[Saved entries]
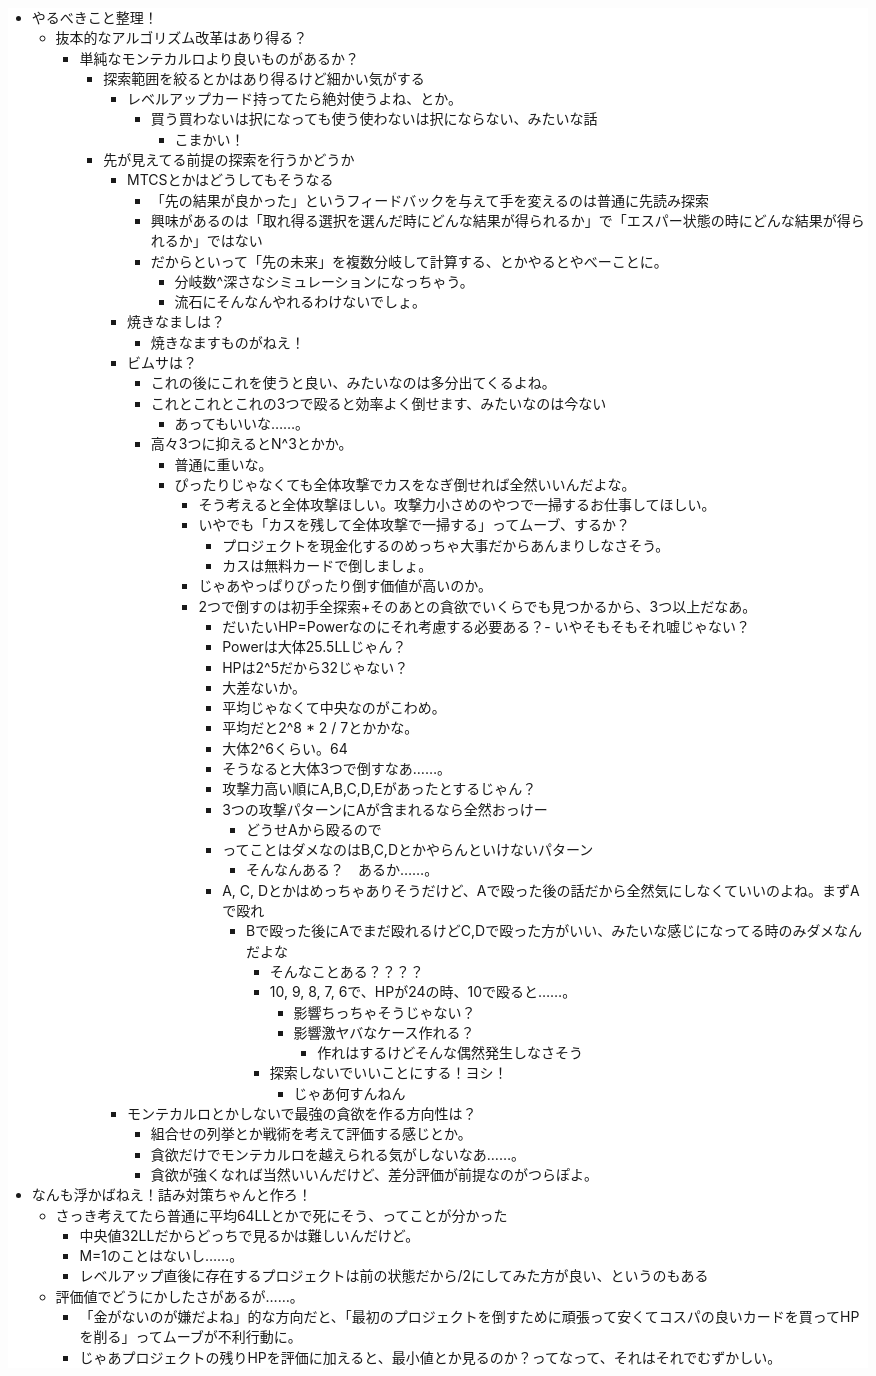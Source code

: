 
- やるべきこと整理！
  - 抜本的なアルゴリズム改革はあり得る？
    - 単純なモンテカルロより良いものがあるか？
      - 探索範囲を絞るとかはあり得るけど細かい気がする
        - レベルアップカード持ってたら絶対使うよね、とか。
          - 買う買わないは択になっても使う使わないは択にならない、みたいな話
            - こまかい！
      -  先が見えてる前提の探索を行うかどうか
         -  MTCSとかはどうしてもそうなる
            -  「先の結果が良かった」というフィードバックを与えて手を変えるのは普通に先読み探索
            -  興味があるのは「取れ得る選択を選んだ時にどんな結果が得られるか」で「エスパー状態の時にどんな結果が得られるか」ではない
            -  だからといって「先の未来」を複数分岐して計算する、とかやるとやべーことに。
               -  分岐数^深さなシミュレーションになっちゃう。
               -  流石にそんなんやれるわけないでしょ。
         -  焼きなましは？
            -  焼きなますものがねえ！
         -  ビムサは？
            -  これの後にこれを使うと良い、みたいなのは多分出てくるよね。
            -  これとこれとこれの3つで殴ると効率よく倒せます、みたいなのは今ない
               -  あってもいいな……。
            -  高々3つに抑えるとN^3とかか。
               -  普通に重いな。
               -  ぴったりじゃなくても全体攻撃でカスをなぎ倒せれば全然いいんだよな。
                  -  そう考えると全体攻撃ほしい。攻撃力小さめのやつで一掃するお仕事してほしい。
                  -  いやでも「カスを残して全体攻撃で一掃する」ってムーブ、するか？
                     -  プロジェクトを現金化するのめっちゃ大事だからあんまりしなさそう。
                     -  カスは無料カードで倒しましょ。
                  -  じゃあやっぱりぴったり倒す価値が高いのか。
                  -  2つで倒すのは初手全探索+そのあとの貪欲でいくらでも見つかるから、3つ以上だなあ。
                     - だいたいHP=Powerなのにそれ考慮する必要ある？- いやそもそもそれ嘘じゃない？
                     - Powerは大体25.5LLじゃん？
                     - HPは2^5だから32じゃない？
                     - 大差ないか。
                     - 平均じゃなくて中央なのがこわめ。
                     - 平均だと2^8 * 2 / 7とかかな。
                     - 大体2^6くらい。64
                     - そうなると大体3つで倒すなあ……。
                     - 攻撃力高い順にA,B,C,D,Eがあったとするじゃん？
                     - 3つの攻撃パターンにAが含まれるなら全然おっけー
                       - どうせAから殴るので
                     - ってことはダメなのはB,C,Dとかやらんといけないパターン
                       - そんなんある？　あるか……。
                     - A, C, Dとかはめっちゃありそうだけど、Aで殴った後の話だから全然気にしなくていいのよね。まずAで殴れ
                       - Bで殴った後にAでまだ殴れるけどC,Dで殴った方がいい、みたいな感じになってる時のみダメなんだよな
                         - そんなことある？？？？
                         - 10, 9, 8, 7, 6で、HPが24の時、10で殴ると……。
                           - 影響ちっちゃそうじゃない？
                           - 影響激ヤバなケース作れる？
                             - 作れはするけどそんな偶然発生しなさそう
                         - 探索しないでいいことにする！ヨシ！
                           - じゃあ何すんねん
         - モンテカルロとかしないで最強の貪欲を作る方向性は？
           - 組合せの列挙とか戦術を考えて評価する感じとか。
           - 貪欲だけでモンテカルロを越えられる気がしないなあ……。
           - 貪欲が強くなれば当然いいんだけど、差分評価が前提なのがつらぽよ。
- なんも浮かばねえ！詰み対策ちゃんと作ろ！
  - さっき考えてたら普通に平均64LLとかで死にそう、ってことが分かった
    - 中央値32LLだからどっちで見るかは難しいんだけど。
    - M=1のことはないし……。
    - レベルアップ直後に存在するプロジェクトは前の状態だから/2にしてみた方が良い、というのもある
  - 評価値でどうにかしたさがあるが……。
    - 「金がないのが嫌だよね」的な方向だと、「最初のプロジェクトを倒すために頑張って安くてコスパの良いカードを買ってHPを削る」ってムーブが不利行動に。
    - じゃあプロジェクトの残りHPを評価に加えると、最小値とか見るのか？ってなって、それはそれでむずかしい。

◆ **Requirement**
Whenever images occur above, omit them and retype each line exactly as it stands.

◆ **Answer section**
Source code

: 
- やるべきこと整理！
  - 抜本的なアルゴリズム改革はあり得る？
    - 単純なモンテカルロより良いものがあるか？
      - 探索範囲を絞るとかはあり得るけど細かい気がする
        - レベルアップカード持ってたら絶対使うよね、とか。
          - 買う買わないは択になっても使う使わないは択にならない、みたいな話
            - こまかい！
      -  先が見えてる前提の探索を行うかどうか
         -  MTCSとかはどうしてもそうなる
            -  「先の結果が良かった」というフィードバックを与えて手を変えるのは普通に先読み探索
            -  興味があるのは「取れ得る選択を選んだ時にどんな結果が得られるか」で「エスパー状態の時にどんな結果が得られるか」ではない
            -  だからといって「先の未来」を複数分岐して計算する、とかやるとやべーことに。
               -  分岐数^深さなシミュレーションになっちゃう。
               -  流石にそんなんやれるわけないでしょ。
         -  焼きなましは？
            -  焼きなますものがねえ！
         -  ビムサは？
            -  これの後にこれを使うと良い、みたいなのは多分出てくるよね。
            -  これとこれとこれの3つで殴ると効率よく倒せます、みたいなのは今ない
               -  あってもいいな……。
            -  高々3つに抑えるとN^3とかか。
               -  普通に重いな。
               -  ぴったりじゃなくても全体攻撃でカスをなぎ倒せれば全然いいんだよな。
                  -  そう考えると全体攻撃ほしい。攻撃力小さめのやつで一掃するお仕事してほしい。
                  -  いやでも「カスを残して全体攻撃で一掃する」ってムーブ、するか？
                     -  プロジェクトを現金化するのめっちゃ大事だからあんまりしなさそう。
                     -  カスは無料カードで倒しましょ。
                  -  じゃあやっぱりぴったり倒す価値が高いのか。
                  -  2つで倒すのは初手全探索+そのあとの貪欲でいくらでも見つかるから、3つ以上だなあ。
                     - だいたいHP=Powerなのにそれ考慮する必要ある？- いやそもそもそれ嘘じゃない？
                     - Powerは大体25.5LLじゃん？
                     - HPは2^5だから32じゃない？
                     - 大差ないか。
                     - 平均じゃなくて中央なのがこわめ。
                     - 平均だと2^8 * 2 / 7とかかな。
                     - 大体2^6くらい。64
                     - そうなると大体3つで倒すなあ……。
                     - 攻撃力高い順にA,B,C,D,Eがあったとするじゃん？
                     - 3つの攻撃パターンにAが含まれるなら全然おっけー
                       - どうせAから殴るので
                     - ってことはダメなのはB,C,Dとかやらんといけないパターン
                       - そんなんある？　あるか……。
                     - A, C, Dとかはめっちゃありそうだけど、Aで殴った後の話だから全然気にしなくていいのよね。まずAで殴れ
                       - Bで殴った後にAでまだ殴れるけどC,Dで殴った方がいい、みたいな感じになってる時のみダメなんだよな
                         - そんなことある？？？？
                         - 10, 9, 8, 7, 6で、HPが24の時、10で殴ると……。
                           - 影響ちっちゃそうじゃない？
                           - 影響激ヤバなケース作れる？
                             - 作れはするけどそんな偶然発生しなさそう
                         - 探索しないでいいことにする！ヨシ！
                           - じゃあ何すんねん
         - モンテカルロとかしないで最強の貪欲を作る方向性は？
           - 組合せの列挙とか戦術を考えて評価する感じとか。
           - 貪欲だけでモンテカルロを越えられる気がしないなあ……。
           - 貪欲が強くなれば当然いいんだけど、差分評価が前提なのがつらぽよ。
- なんも浮かばねえ！詰み対策ちゃんと作ろ！
  - さっき考えてたら普通に平均64LLとかで死にそう、ってことが分かった
    - 中央値32LLだからどっちで見るかは難しいんだけど。
    - M=1のことはないし……。
    - レベルアップ直後に存在するプロジェクトは前の状態だから/2にしてみた方が良い、というのもある
  - 評価値でどうにかしたさがあるが……。
    - 「金がないのが嫌だよね」的な方向だと、「最初のプロジェクトを倒すために頑張って安くてコスパの良いカードを買ってHPを削る」ってムーブが不利行動に。
    - じゃあプロジェクトの残りHPを評価に加えると、最小値とか見るのか？ってなって、それはそれでむずかしい。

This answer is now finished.